** ENTRIES SHOWN **
━━━

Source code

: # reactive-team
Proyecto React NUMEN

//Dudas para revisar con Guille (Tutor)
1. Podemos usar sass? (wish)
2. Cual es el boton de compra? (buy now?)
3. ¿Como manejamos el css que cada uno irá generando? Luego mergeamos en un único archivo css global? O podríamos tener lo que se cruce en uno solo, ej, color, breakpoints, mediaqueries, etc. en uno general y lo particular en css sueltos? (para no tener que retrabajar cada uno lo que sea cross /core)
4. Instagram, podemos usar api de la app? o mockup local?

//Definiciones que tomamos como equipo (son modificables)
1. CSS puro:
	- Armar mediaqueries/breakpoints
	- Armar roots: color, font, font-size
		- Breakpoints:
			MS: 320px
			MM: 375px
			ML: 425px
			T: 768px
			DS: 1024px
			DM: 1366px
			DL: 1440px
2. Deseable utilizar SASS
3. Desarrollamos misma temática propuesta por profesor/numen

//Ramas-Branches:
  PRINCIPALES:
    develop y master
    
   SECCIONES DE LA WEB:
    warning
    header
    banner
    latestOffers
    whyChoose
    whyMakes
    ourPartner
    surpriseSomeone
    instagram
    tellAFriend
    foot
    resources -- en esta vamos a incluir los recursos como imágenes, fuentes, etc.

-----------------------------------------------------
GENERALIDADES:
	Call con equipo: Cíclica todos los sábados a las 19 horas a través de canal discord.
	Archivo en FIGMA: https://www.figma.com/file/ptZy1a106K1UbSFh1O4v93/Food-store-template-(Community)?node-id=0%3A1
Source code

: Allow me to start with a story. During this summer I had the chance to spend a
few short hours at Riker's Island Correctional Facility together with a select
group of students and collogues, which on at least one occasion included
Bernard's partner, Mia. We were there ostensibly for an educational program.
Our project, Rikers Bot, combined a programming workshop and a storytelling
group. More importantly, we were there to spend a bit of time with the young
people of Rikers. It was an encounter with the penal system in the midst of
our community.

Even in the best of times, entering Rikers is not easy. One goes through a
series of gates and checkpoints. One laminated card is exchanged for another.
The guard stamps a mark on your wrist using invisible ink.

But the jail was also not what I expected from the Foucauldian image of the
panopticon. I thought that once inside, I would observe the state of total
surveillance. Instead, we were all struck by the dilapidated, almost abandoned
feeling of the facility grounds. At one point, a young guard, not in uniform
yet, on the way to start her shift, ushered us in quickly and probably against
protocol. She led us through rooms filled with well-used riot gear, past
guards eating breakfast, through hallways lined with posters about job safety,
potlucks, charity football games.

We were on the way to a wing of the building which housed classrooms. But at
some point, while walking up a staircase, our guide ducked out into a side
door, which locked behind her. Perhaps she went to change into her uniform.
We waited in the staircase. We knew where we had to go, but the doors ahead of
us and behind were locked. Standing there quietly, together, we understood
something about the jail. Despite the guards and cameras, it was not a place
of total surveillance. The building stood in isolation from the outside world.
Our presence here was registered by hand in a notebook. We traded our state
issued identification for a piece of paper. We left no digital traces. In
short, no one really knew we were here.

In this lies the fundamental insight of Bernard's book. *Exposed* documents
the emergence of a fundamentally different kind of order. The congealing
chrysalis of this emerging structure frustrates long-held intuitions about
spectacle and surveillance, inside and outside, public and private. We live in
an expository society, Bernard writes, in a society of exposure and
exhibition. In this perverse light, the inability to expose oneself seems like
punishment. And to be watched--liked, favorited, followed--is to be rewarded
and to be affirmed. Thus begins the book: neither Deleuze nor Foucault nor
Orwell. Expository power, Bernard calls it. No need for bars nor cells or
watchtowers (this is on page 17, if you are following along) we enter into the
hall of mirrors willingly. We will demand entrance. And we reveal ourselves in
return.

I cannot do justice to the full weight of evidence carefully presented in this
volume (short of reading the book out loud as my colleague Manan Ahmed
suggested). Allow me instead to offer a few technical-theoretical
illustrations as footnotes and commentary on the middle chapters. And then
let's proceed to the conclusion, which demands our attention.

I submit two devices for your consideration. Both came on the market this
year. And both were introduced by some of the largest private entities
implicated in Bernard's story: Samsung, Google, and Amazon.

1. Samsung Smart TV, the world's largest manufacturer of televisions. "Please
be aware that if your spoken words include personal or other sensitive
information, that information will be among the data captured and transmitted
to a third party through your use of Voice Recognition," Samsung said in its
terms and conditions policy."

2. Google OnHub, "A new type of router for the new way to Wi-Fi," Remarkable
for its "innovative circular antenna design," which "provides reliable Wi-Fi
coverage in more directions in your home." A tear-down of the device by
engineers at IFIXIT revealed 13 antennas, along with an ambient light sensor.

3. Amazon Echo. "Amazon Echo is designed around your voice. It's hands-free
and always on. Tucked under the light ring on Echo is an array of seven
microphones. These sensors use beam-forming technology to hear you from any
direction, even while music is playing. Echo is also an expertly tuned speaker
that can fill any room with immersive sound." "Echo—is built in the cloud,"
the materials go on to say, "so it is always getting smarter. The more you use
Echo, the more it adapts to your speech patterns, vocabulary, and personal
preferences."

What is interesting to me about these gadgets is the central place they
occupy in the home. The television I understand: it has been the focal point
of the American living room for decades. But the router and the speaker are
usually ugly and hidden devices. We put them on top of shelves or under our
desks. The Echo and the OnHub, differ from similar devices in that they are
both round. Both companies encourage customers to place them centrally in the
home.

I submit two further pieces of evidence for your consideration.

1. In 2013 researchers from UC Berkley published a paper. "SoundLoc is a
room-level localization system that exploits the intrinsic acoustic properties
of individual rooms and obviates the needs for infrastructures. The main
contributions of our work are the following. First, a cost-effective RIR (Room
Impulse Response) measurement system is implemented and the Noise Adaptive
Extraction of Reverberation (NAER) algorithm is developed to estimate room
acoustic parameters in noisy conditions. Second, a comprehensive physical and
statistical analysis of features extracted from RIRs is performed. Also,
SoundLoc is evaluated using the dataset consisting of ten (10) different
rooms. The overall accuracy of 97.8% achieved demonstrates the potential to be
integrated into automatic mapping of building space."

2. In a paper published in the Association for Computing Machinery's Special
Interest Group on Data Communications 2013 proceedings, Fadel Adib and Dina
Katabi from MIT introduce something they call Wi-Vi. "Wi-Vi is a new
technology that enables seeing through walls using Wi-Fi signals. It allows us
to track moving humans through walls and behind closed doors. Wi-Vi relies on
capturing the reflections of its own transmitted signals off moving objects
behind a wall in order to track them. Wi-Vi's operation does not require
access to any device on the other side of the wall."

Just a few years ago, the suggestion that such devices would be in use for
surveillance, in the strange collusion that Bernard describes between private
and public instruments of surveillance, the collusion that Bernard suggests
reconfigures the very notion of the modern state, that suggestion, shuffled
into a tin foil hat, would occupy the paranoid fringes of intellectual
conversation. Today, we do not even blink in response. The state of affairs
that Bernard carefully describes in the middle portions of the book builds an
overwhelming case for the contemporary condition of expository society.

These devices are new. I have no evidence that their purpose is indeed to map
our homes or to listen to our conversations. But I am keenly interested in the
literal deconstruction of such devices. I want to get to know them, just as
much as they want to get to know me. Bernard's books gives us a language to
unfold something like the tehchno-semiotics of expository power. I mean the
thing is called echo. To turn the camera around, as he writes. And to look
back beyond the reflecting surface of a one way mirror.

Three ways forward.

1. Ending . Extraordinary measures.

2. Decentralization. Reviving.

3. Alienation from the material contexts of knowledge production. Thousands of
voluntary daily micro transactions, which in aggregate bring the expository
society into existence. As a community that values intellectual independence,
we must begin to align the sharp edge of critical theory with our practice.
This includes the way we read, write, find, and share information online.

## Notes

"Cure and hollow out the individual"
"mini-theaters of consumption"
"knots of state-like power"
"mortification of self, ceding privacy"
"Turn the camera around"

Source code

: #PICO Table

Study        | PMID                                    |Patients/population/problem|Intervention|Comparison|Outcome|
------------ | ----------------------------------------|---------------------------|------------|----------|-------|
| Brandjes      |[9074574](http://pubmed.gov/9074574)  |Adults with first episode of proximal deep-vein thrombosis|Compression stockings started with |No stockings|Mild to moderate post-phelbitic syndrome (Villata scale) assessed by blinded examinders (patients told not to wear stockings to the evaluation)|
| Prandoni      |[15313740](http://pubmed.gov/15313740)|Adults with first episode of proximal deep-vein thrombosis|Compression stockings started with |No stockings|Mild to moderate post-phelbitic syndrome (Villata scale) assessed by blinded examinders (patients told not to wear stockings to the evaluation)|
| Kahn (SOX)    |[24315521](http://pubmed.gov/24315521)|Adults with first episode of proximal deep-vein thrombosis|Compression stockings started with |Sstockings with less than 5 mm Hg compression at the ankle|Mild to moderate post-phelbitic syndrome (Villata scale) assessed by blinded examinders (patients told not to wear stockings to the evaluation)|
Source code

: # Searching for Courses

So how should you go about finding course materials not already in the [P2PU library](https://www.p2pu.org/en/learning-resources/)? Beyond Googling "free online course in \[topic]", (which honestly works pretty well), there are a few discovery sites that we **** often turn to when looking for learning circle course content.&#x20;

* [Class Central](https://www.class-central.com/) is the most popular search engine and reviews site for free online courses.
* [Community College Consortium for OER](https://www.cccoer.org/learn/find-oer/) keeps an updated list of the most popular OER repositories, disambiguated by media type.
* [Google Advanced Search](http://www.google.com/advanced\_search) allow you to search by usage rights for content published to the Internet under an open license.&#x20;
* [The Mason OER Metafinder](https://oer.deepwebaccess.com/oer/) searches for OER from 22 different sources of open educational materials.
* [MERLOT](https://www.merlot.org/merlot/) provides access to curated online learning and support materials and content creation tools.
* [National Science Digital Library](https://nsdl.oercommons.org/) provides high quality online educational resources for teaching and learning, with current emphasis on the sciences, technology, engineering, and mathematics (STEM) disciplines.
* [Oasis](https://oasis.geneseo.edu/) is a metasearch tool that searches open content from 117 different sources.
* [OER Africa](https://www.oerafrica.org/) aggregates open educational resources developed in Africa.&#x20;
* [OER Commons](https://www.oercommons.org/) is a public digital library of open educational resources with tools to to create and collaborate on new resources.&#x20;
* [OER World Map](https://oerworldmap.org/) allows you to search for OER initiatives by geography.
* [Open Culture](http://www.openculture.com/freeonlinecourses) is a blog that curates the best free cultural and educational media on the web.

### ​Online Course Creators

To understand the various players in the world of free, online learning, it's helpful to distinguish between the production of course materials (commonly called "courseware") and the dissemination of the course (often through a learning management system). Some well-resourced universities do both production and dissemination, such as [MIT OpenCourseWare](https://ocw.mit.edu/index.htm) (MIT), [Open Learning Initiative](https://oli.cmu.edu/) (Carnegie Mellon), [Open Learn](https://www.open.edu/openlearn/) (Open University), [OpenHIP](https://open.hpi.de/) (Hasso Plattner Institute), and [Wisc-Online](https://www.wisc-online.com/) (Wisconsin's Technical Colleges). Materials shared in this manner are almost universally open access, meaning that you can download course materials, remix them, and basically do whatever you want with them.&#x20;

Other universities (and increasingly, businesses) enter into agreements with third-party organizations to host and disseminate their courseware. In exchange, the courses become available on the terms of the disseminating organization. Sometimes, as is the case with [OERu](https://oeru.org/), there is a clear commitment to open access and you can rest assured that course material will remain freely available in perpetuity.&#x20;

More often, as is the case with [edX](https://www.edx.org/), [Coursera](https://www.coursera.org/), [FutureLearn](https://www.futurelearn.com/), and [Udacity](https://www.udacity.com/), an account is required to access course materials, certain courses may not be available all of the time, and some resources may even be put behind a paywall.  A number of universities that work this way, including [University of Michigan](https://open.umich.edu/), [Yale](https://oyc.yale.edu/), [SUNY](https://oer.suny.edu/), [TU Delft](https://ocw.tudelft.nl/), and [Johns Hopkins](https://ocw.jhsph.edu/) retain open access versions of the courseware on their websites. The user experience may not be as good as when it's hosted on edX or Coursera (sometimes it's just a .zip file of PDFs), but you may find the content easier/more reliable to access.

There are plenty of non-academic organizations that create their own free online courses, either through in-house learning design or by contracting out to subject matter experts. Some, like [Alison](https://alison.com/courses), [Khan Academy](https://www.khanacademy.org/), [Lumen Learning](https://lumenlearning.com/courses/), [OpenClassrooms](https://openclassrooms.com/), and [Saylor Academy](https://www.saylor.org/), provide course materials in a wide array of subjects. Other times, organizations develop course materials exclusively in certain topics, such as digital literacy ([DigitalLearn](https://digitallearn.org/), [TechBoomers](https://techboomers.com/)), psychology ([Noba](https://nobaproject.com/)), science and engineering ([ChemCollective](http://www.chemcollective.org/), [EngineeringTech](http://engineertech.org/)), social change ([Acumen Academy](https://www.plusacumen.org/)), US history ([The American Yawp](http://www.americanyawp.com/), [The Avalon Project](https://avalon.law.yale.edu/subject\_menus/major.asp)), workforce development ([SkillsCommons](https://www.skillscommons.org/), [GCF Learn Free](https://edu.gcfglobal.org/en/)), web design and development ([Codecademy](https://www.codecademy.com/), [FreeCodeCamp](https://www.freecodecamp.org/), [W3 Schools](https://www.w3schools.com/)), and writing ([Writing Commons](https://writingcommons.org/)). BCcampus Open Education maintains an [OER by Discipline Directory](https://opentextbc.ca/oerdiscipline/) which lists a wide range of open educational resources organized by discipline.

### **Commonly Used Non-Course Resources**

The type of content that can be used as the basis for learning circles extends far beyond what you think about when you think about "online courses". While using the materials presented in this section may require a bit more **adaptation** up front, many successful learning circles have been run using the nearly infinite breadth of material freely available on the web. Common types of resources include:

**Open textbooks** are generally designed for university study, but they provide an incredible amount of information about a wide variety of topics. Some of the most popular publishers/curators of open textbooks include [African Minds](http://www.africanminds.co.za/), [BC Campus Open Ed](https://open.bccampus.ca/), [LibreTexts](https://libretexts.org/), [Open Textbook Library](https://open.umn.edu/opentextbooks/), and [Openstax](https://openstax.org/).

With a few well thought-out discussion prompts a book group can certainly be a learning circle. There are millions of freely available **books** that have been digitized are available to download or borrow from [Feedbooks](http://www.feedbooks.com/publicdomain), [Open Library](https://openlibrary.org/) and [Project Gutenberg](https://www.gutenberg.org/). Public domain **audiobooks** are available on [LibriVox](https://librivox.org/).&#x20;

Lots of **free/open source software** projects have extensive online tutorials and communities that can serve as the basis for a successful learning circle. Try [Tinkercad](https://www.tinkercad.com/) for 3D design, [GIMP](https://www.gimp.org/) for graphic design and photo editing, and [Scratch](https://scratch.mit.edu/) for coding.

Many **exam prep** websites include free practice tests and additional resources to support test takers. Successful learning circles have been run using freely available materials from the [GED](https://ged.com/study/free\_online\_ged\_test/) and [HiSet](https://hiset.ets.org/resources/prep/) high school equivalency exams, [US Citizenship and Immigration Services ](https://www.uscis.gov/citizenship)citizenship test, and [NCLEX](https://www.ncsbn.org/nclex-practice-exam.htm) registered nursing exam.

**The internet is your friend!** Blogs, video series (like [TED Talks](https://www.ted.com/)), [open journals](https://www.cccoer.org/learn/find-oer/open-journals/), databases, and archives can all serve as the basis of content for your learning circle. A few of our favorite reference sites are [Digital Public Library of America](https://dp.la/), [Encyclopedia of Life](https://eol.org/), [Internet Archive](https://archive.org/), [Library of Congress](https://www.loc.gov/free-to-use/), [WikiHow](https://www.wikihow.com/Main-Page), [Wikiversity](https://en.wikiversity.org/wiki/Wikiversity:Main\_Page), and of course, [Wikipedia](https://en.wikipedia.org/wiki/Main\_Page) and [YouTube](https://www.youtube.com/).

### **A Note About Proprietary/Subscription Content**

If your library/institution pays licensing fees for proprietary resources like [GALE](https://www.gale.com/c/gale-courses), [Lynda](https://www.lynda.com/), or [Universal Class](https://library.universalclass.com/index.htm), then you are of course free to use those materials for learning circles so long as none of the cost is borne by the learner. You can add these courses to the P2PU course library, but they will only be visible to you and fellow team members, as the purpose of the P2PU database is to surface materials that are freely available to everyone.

━━━

** EXERCISE BRIEF **
Return all lines from the data above with "allows" in them.

** TASK OUTPUT **
technology that enables seeing through walls using Wi-Fi signals. It allows us
* [OER World Map](https://oerworldmap.org/) allows you to search for OER initiatives by geography.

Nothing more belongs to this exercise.